* [YOUR OBJECTIVE]
Copy out the lines of the material that include the string "cell".

========================================================================

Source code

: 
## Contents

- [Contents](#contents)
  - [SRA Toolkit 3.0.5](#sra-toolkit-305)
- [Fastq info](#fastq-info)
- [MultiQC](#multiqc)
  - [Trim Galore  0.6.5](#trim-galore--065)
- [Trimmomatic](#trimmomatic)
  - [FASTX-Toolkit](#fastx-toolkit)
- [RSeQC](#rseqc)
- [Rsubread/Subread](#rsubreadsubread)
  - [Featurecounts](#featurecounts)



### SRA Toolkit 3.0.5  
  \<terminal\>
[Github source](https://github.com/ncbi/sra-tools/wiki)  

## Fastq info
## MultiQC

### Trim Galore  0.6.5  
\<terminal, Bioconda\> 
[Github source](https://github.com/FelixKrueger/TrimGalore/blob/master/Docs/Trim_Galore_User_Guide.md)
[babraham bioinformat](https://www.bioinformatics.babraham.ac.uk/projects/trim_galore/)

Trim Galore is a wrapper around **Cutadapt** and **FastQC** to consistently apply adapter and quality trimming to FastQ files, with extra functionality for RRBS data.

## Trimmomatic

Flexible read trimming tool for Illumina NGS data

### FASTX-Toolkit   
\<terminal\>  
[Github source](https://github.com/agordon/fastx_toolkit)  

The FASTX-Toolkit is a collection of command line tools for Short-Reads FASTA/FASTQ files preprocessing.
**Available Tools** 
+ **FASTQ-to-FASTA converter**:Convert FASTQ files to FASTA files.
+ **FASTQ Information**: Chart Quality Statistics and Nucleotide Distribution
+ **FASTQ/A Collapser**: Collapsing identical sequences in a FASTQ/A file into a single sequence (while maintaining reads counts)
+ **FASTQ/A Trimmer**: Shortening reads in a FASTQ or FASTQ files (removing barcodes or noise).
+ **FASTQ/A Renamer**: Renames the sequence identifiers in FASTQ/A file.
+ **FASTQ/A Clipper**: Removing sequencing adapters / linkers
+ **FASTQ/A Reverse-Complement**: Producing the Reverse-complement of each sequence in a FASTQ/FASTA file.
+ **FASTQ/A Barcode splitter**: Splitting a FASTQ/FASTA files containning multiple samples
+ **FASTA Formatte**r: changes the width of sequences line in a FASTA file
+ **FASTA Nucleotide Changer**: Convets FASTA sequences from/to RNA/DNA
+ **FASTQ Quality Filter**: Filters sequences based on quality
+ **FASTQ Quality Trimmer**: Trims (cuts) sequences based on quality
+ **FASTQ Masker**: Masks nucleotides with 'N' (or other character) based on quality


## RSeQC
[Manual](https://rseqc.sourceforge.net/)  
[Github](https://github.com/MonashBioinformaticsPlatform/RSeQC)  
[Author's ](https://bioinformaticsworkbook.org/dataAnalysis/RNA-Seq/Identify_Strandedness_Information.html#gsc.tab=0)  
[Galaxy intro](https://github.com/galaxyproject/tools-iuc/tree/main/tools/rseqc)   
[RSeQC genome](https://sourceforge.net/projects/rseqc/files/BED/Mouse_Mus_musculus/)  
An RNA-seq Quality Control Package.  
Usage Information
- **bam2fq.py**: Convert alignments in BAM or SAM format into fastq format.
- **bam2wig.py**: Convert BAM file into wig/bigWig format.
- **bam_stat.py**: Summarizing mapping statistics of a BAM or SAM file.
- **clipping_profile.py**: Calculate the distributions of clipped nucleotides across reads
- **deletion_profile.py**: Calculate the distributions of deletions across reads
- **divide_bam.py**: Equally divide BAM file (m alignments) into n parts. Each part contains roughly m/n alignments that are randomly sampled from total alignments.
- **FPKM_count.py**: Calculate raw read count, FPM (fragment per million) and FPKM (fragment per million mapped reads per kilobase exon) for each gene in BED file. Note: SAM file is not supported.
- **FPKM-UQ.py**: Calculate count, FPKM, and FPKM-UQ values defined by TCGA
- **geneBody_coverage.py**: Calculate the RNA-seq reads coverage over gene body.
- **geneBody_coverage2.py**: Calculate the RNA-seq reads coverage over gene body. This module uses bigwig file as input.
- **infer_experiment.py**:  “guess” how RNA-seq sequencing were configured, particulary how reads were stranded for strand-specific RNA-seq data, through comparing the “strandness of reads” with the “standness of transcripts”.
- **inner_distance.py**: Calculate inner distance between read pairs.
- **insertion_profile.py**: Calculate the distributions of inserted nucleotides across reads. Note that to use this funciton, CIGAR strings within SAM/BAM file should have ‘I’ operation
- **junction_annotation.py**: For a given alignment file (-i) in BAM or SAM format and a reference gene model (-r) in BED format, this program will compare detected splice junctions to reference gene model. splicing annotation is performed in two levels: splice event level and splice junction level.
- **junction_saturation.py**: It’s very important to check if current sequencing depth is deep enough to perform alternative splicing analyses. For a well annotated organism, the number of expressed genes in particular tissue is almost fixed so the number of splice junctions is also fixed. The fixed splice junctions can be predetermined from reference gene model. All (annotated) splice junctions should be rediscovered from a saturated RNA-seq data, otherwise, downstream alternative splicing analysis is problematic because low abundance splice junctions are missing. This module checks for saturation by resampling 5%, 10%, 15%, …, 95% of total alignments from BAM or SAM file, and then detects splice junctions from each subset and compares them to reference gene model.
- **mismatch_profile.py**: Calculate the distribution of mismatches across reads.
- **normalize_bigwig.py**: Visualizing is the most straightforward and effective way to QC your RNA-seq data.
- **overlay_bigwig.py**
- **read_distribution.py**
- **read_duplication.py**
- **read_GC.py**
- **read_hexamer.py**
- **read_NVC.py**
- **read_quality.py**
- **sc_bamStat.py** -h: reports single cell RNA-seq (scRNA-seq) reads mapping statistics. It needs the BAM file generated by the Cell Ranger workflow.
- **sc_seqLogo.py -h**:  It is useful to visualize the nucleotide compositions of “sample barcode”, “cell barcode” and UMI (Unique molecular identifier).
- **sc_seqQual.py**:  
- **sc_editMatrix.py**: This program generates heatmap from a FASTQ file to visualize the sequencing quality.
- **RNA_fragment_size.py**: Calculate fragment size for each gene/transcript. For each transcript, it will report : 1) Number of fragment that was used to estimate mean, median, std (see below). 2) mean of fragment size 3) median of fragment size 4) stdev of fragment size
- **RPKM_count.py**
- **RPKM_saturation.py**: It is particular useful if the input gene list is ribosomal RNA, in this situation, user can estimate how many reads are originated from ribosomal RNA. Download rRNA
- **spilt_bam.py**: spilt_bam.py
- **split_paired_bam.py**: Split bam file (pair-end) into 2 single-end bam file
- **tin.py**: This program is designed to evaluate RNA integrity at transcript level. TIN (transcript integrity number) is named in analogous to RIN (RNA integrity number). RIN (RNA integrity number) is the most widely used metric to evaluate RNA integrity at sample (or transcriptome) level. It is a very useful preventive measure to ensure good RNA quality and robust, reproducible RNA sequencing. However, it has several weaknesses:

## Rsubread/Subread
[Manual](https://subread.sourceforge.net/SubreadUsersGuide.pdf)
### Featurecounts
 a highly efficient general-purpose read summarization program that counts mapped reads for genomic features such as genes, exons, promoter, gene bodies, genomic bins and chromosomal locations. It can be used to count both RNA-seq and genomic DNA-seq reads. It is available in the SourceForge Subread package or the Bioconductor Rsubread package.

========================================================================

* [ANSWER TO THIS TASK]
- **sc_bamStat.py** -h: reports single cell RNA-seq (scRNA-seq) reads mapping statistics. It needs the BAM file generated by the Cell Ranger workflow.
- **sc_seqLogo.py -h**:  It is useful to visualize the nucleotide compositions of “sample barcode”, “cell barcode” and UMI (Unique molecular identifier).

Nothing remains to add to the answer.